**YOUR INSTRUCTIONS**
The pictures stay out. Please retype every line below exactly.

**DATASET EXTRACT**
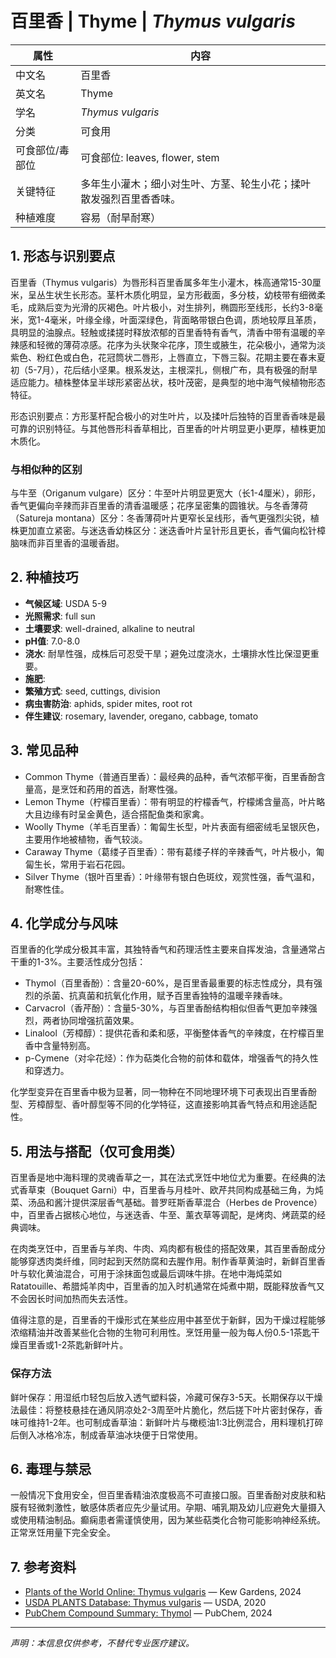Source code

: # 百里香 | Thyme | *Thymus vulgaris*

| 属性 | 内容 |
|------|------|
| 中文名 | 百里香 |
| 英文名 | Thyme |
| 学名 | *Thymus vulgaris* |
| 分类 | 可食用 |
| 可食部位/毒部位 | 可食部位: leaves, flower, stem |
| 关键特征 | 多年生小灌木；细小对生叶、方茎、轮生小花；揉叶散发强烈百里香香味。 |
| 种植难度 | 容易（耐旱耐寒） |

## 1. 形态与识别要点

百里香（Thymus vulgaris）为唇形科百里香属多年生小灌木，株高通常15-30厘米，呈丛生状生长形态。茎杆木质化明显，呈方形截面，多分枝，幼枝带有细微柔毛，成熟后变为光滑的灰褐色。叶片极小，对生排列，椭圆形至线形，长约3-8毫米，宽1-4毫米，叶缘全缘，叶面深绿色，背面略带银白色调，质地较厚且革质，具明显的油腺点。轻触或揉搓时释放浓郁的百里香特有香气，清香中带有温暖的辛辣感和轻微的薄荷凉感。花序为头状聚伞花序，顶生或腋生，花朵极小，通常为淡紫色、粉红色或白色，花冠筒状二唇形，上唇直立，下唇三裂。花期主要在春末夏初（5-7月），花后结小坚果。根系发达，主根深扎，侧根广布，具有极强的耐旱适应能力。植株整体呈半球形紧密丛状，枝叶茂密，是典型的地中海气候植物形态特征。

形态识别要点：方形茎杆配合极小的对生叶片，以及揉叶后独特的百里香香味是最可靠的识别特征。与其他唇形科香草相比，百里香的叶片明显更小更厚，植株更加木质化。

### 与相似种的区别

与牛至（Origanum vulgare）区分：牛至叶片明显更宽大（长1-4厘米），卵形，香气更偏向辛辣而非百里香的清香温暖感；花序呈密集的圆锥状。与冬香薄荷（Satureja montana）区分：冬香薄荷叶片更窄长呈线形，香气更强烈尖锐，植株更加直立紧密。与迷迭香幼株区分：迷迭香叶片呈针形且更长，香气偏向松针樟脑味而非百里香的温暖香甜。

## 2. 种植技巧

- **气候区域**: USDA 5-9
- **光照需求**: full sun
- **土壤要求**: well-drained, alkaline to neutral
- **pH值**: 7.0-8.0
- **浇水**: 耐旱性强，成株后可忍受干旱；避免过度浇水，土壤排水性比保湿更重要。
- **施肥**: 
- **繁殖方式**: seed, cuttings, division
- **病虫害防治**: aphids, spider mites, root rot
- **伴生建议**: rosemary, lavender, oregano, cabbage, tomato

## 3. 常见品种

- Common Thyme（普通百里香）：最经典的品种，香气浓郁平衡，百里香酚含量高，是烹饪和药用的首选，耐寒性强。
- Lemon Thyme（柠檬百里香）：带有明显的柠檬香气，柠檬烯含量高，叶片略大且边缘有时呈金黄色，适合搭配鱼类和家禽。
- Woolly Thyme（羊毛百里香）：匍匐生长型，叶片表面有细密绒毛呈银灰色，主要用作地被植物，香气较淡。
- Caraway Thyme（葛缕子百里香）：带有葛缕子样的辛辣香气，叶片极小，匍匐生长，常用于岩石花园。
- Silver Thyme（银叶百里香）：叶缘带有银白色斑纹，观赏性强，香气温和，耐寒性佳。

## 4. 化学成分与风味

百里香的化学成分极其丰富，其独特香气和药理活性主要来自挥发油，含量通常占干重的1-3%。主要活性成分包括：
- Thymol（百里香酚）：含量20-60%，是百里香最重要的标志性成分，具有强烈的杀菌、抗真菌和抗氧化作用，赋予百里香独特的温暖辛辣香味。
- Carvacrol（香芹酚）：含量5-30%，与百里香酚结构相似但香气更加辛辣强烈，两者协同增强抗菌效果。
- Linalool（芳樟醇）：提供花香和柔和感，平衡整体香气的辛辣度，在柠檬百里香中含量特别高。
- p-Cymene（对伞花烃）：作为萜类化合物的前体和载体，增强香气的持久性和穿透力。

化学型变异在百里香中极为显著，同一物种在不同地理环境下可表现出百里香酚型、芳樟醇型、香叶醇型等不同的化学特征，这直接影响其香气特点和用途适配性。

## 5. 用法与搭配（仅可食用类）

百里香是地中海料理的灵魂香草之一，其在法式烹饪中地位尤为重要。在经典的法式香草束（Bouquet Garni）中，百里香与月桂叶、欧芹共同构成基础三角，为炖菜、汤品和酱汁提供深层香气基础。普罗旺斯香草混合（Herbes de Provence）中，百里香占据核心地位，与迷迭香、牛至、薰衣草等调配，是烤肉、烤蔬菜的经典调味。

在肉类烹饪中，百里香与羊肉、牛肉、鸡肉都有极佳的搭配效果，其百里香酚成分能够穿透肉类纤维，同时起到天然防腐和去腥作用。制作香草黄油时，新鲜百里香叶与软化黄油混合，可用于涂抹面包或最后调味牛排。在地中海炖菜如Ratatouille、希腊炖羊肉中，百里香的加入时机通常在炖煮中期，既能释放香气又不会因长时间加热而失去活性。

值得注意的是，百里香的干燥形式在某些应用中甚至优于新鲜，因为干燥过程能够浓缩精油并改善某些化合物的生物可利用性。烹饪用量一般为每人份0.5-1茶匙干燥百里香或1-2茶匙新鲜叶片。

### 保存方法

鲜叶保存：用湿纸巾轻包后放入透气塑料袋，冷藏可保存3-5天。长期保存以干燥法最佳：将整枝悬挂在通风阴凉处2-3周至叶片脆化，然后搓下叶片密封保存，香味可维持1-2年。也可制成香草油：新鲜叶片与橄榄油1:3比例混合，用料理机打碎后倒入冰格冷冻，制成香草油冰块便于日常使用。

## 6. 毒理与禁忌

一般情况下食用安全，但百里香精油浓度极高不可直接口服。百里香酚对皮肤和粘膜有轻微刺激性，敏感体质者应先少量试用。孕期、哺乳期及幼儿应避免大量摄入或使用精油制品。癫痫患者需谨慎使用，因为某些萜类化合物可能影响神经系统。正常烹饪用量下完全安全。

## 7. 参考资料

- [Plants of the World Online: Thymus vulgaris](https://powo.science.kew.org/taxon/urn:lsid:ipni.org:names:448982-1) — Kew Gardens, 2024
- [USDA PLANTS Database: Thymus vulgaris](https://plants.usda.gov/home/plantProfile?symbol=THYVU) — USDA, 2020
- [PubChem Compound Summary: Thymol](https://pubchem.ncbi.nlm.nih.gov/compound/Thymol) — PubChem, 2024

---
*声明：本信息仅供参考，不替代专业医疗建议。*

**SOLUTION FOR THIS TASK**
Source code

: # 百里香 | Thyme | *Thymus vulgaris*

| 属性 | 内容 |
|------|------|
| 中文名 | 百里香 |
| 英文名 | Thyme |
| 学名 | *Thymus vulgaris* |
| 分类 | 可食用 |
| 可食部位/毒部位 | 可食部位: leaves, flower, stem |
| 关键特征 | 多年生小灌木；细小对生叶、方茎、轮生小花；揉叶散发强烈百里香香味。 |
| 种植难度 | 容易（耐旱耐寒） |

## 1. 形态与识别要点

百里香（Thymus vulgaris）为唇形科百里香属多年生小灌木，株高通常15-30厘米，呈丛生状生长形态。茎杆木质化明显，呈方形截面，多分枝，幼枝带有细微柔毛，成熟后变为光滑的灰褐色。叶片极小，对生排列，椭圆形至线形，长约3-8毫米，宽1-4毫米，叶缘全缘，叶面深绿色，背面略带银白色调，质地较厚且革质，具明显的油腺点。轻触或揉搓时释放浓郁的百里香特有香气，清香中带有温暖的辛辣感和轻微的薄荷凉感。花序为头状聚伞花序，顶生或腋生，花朵极小，通常为淡紫色、粉红色或白色，花冠筒状二唇形，上唇直立，下唇三裂。花期主要在春末夏初（5-7月），花后结小坚果。根系发达，主根深扎，侧根广布，具有极强的耐旱适应能力。植株整体呈半球形紧密丛状，枝叶茂密，是典型的地中海气候植物形态特征。

形态识别要点：方形茎杆配合极小的对生叶片，以及揉叶后独特的百里香香味是最可靠的识别特征。与其他唇形科香草相比，百里香的叶片明显更小更厚，植株更加木质化。

### 与相似种的区别

与牛至（Origanum vulgare）区分：牛至叶片明显更宽大（长1-4厘米），卵形，香气更偏向辛辣而非百里香的清香温暖感；花序呈密集的圆锥状。与冬香薄荷（Satureja montana）区分：冬香薄荷叶片更窄长呈线形，香气更强烈尖锐，植株更加直立紧密。与迷迭香幼株区分：迷迭香叶片呈针形且更长，香气偏向松针樟脑味而非百里香的温暖香甜。

## 2. 种植技巧

- **气候区域**: USDA 5-9
- **光照需求**: full sun
- **土壤要求**: well-drained, alkaline to neutral
- **pH值**: 7.0-8.0
- **浇水**: 耐旱性强，成株后可忍受干旱；避免过度浇水，土壤排水性比保湿更重要。
- **施肥**: 
- **繁殖方式**: seed, cuttings, division
- **病虫害防治**: aphids, spider mites, root rot
- **伴生建议**: rosemary, lavender, oregano, cabbage, tomato

## 3. 常见品种

- Common Thyme（普通百里香）：最经典的品种，香气浓郁平衡，百里香酚含量高，是烹饪和药用的首选，耐寒性强。
- Lemon Thyme（柠檬百里香）：带有明显的柠檬香气，柠檬烯含量高，叶片略大且边缘有时呈金黄色，适合搭配鱼类和家禽。
- Woolly Thyme（羊毛百里香）：匍匐生长型，叶片表面有细密绒毛呈银灰色，主要用作地被植物，香气较淡。
- Caraway Thyme（葛缕子百里香）：带有葛缕子样的辛辣香气，叶片极小，匍匐生长，常用于岩石花园。
- Silver Thyme（银叶百里香）：叶缘带有银白色斑纹，观赏性强，香气温和，耐寒性佳。

## 4. 化学成分与风味

百里香的化学成分极其丰富，其独特香气和药理活性主要来自挥发油，含量通常占干重的1-3%。主要活性成分包括：
- Thymol（百里香酚）：含量20-60%，是百里香最重要的标志性成分，具有强烈的杀菌、抗真菌和抗氧化作用，赋予百里香独特的温暖辛辣香味。
- Carvacrol（香芹酚）：含量5-30%，与百里香酚结构相似但香气更加辛辣强烈，两者协同增强抗菌效果。
- Linalool（芳樟醇）：提供花香和柔和感，平衡整体香气的辛辣度，在柠檬百里香中含量特别高。
- p-Cymene（对伞花烃）：作为萜类化合物的前体和载体，增强香气的持久性和穿透力。

化学型变异在百里香中极为显著，同一物种在不同地理环境下可表现出百里香酚型、芳樟醇型、香叶醇型等不同的化学特征，这直接影响其香气特点和用途适配性。

## 5. 用法与搭配（仅可食用类）

百里香是地中海料理的灵魂香草之一，其在法式烹饪中地位尤为重要。在经典的法式香草束（Bouquet Garni）中，百里香与月桂叶、欧芹共同构成基础三角，为炖菜、汤品和酱汁提供深层香气基础。普罗旺斯香草混合（Herbes de Provence）中，百里香占据核心地位，与迷迭香、牛至、薰衣草等调配，是烤肉、烤蔬菜的经典调味。

在肉类烹饪中，百里香与羊肉、牛肉、鸡肉都有极佳的搭配效果，其百里香酚成分能够穿透肉类纤维，同时起到天然防腐和去腥作用。制作香草黄油时，新鲜百里香叶与软化黄油混合，可用于涂抹面包或最后调味牛排。在地中海炖菜如Ratatouille、希腊炖羊肉中，百里香的加入时机通常在炖煮中期，既能释放香气又不会因长时间加热而失去活性。

值得注意的是，百里香的干燥形式在某些应用中甚至优于新鲜，因为干燥过程能够浓缩精油并改善某些化合物的生物可利用性。烹饪用量一般为每人份0.5-1茶匙干燥百里香或1-2茶匙新鲜叶片。

### 保存方法

鲜叶保存：用湿纸巾轻包后放入透气塑料袋，冷藏可保存3-5天。长期保存以干燥法最佳：将整枝悬挂在通风阴凉处2-3周至叶片脆化，然后搓下叶片密封保存，香味可维持1-2年。也可制成香草油：新鲜叶片与橄榄油1:3比例混合，用料理机打碎后倒入冰格冷冻，制成香草油冰块便于日常使用。

## 6. 毒理与禁忌

一般情况下食用安全，但百里香精油浓度极高不可直接口服。百里香酚对皮肤和粘膜有轻微刺激性，敏感体质者应先少量试用。孕期、哺乳期及幼儿应避免大量摄入或使用精油制品。癫痫患者需谨慎使用，因为某些萜类化合物可能影响神经系统。正常烹饪用量下完全安全。

## 7. 参考资料

- [Plants of the World Online: Thymus vulgaris](https://powo.science.kew.org/taxon/urn:lsid:ipni.org:names:448982-1) — Kew Gardens, 2024
- [USDA PLANTS Database: Thymus vulgaris](https://plants.usda.gov/home/plantProfile?symbol=THYVU) — USDA, 2020
- [PubChem Compound Summary: Thymol](https://pubchem.ncbi.nlm.nih.gov/compound/Thymol) — PubChem, 2024

---
*声明：本信息仅供参考，不替代专业医疗建议。*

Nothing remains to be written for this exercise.